[Supplied records]

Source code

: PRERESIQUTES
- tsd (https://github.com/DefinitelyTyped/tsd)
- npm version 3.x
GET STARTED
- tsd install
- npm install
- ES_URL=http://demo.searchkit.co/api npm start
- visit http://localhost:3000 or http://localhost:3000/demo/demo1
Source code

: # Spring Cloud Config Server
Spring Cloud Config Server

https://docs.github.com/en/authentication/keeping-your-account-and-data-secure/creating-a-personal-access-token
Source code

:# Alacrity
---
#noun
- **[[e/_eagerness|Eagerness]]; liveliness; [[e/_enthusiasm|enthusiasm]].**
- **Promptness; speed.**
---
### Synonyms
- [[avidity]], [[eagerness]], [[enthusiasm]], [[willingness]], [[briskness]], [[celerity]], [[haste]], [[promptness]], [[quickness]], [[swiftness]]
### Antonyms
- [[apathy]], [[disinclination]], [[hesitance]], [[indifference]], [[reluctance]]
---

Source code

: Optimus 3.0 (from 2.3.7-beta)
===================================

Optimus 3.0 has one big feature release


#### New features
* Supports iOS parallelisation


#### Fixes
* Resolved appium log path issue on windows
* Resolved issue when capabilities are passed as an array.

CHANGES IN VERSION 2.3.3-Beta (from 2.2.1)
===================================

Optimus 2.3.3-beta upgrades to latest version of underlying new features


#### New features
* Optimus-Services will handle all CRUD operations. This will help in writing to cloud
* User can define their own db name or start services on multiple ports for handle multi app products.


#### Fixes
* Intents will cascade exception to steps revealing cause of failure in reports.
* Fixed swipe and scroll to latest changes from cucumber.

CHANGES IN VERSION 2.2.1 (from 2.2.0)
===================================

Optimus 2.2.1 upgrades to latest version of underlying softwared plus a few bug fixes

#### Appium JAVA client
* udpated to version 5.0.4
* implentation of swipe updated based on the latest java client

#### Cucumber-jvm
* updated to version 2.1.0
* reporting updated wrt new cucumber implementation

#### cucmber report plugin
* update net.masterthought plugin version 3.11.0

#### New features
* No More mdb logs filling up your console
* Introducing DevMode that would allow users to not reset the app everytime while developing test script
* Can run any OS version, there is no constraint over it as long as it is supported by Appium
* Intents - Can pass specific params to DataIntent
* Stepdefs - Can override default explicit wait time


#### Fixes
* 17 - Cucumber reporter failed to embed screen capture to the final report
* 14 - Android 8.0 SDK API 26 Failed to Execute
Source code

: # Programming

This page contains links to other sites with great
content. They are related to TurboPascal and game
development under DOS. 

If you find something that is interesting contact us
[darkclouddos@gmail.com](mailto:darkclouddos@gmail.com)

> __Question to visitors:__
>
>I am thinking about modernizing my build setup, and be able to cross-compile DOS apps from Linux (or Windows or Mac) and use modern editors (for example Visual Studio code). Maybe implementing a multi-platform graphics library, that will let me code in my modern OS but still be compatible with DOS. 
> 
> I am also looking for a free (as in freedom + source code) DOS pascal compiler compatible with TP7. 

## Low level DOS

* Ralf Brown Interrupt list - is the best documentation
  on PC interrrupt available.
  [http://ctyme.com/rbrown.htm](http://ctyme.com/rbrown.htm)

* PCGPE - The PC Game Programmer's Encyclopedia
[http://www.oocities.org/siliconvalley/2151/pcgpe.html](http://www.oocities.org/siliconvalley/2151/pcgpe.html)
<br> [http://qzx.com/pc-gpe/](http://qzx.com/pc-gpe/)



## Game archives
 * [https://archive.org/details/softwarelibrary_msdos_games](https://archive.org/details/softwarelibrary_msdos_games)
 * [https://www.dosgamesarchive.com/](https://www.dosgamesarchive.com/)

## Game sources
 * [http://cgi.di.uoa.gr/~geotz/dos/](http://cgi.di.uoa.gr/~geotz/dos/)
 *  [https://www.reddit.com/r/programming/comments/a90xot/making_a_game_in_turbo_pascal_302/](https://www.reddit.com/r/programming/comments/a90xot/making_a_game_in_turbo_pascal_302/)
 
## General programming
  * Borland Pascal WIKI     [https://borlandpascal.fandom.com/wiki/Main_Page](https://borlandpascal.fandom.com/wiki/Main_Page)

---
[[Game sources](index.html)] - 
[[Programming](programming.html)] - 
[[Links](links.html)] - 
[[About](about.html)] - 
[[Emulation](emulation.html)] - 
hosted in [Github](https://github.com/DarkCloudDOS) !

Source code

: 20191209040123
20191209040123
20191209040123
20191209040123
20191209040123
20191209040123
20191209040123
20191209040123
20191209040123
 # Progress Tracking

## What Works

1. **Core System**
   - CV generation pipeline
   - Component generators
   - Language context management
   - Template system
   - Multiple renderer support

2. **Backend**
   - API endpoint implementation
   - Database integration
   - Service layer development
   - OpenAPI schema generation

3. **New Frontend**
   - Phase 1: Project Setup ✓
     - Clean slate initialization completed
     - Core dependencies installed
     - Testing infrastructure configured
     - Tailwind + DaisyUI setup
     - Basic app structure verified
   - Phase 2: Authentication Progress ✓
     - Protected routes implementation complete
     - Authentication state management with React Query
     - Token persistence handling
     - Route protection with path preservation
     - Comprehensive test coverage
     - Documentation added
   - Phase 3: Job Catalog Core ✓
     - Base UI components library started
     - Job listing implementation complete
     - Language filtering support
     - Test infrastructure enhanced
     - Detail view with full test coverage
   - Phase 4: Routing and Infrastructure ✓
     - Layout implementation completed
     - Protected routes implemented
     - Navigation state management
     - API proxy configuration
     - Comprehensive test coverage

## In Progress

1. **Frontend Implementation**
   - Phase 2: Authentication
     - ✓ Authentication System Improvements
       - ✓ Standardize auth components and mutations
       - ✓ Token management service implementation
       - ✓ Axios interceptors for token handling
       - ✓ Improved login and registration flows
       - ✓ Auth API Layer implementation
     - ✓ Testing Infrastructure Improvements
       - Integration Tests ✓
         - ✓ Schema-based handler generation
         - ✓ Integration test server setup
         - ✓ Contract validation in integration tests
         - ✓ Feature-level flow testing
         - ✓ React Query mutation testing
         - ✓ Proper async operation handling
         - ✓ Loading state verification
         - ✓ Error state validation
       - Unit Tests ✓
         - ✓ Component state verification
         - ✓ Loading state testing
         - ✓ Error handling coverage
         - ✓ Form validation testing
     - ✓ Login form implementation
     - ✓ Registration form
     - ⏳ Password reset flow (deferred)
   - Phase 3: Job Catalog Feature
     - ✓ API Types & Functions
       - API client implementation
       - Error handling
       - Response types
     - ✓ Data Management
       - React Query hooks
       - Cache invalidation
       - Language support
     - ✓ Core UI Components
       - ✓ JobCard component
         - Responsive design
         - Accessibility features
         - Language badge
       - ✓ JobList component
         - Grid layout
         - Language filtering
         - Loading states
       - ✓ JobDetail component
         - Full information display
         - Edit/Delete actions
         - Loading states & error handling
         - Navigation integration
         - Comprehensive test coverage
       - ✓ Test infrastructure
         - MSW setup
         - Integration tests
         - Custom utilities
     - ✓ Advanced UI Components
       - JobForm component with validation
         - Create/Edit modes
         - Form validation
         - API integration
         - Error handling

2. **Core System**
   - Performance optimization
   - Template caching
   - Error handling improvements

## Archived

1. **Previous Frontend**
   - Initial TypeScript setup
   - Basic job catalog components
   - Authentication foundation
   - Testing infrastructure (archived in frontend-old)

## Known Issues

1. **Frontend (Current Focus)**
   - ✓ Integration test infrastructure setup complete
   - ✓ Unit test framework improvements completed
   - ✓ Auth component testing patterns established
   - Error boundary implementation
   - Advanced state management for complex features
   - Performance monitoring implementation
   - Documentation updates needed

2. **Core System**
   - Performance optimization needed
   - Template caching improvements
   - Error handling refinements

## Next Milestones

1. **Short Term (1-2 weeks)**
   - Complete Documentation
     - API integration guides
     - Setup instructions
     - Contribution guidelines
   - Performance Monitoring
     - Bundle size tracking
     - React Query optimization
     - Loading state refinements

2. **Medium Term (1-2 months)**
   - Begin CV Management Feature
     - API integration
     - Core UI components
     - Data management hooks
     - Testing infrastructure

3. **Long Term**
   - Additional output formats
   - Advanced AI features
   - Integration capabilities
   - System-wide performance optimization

[/Supplied records]

Scan the records for the string "caching". Copy each line in which it appears.

   - Template caching
   - Template caching improvements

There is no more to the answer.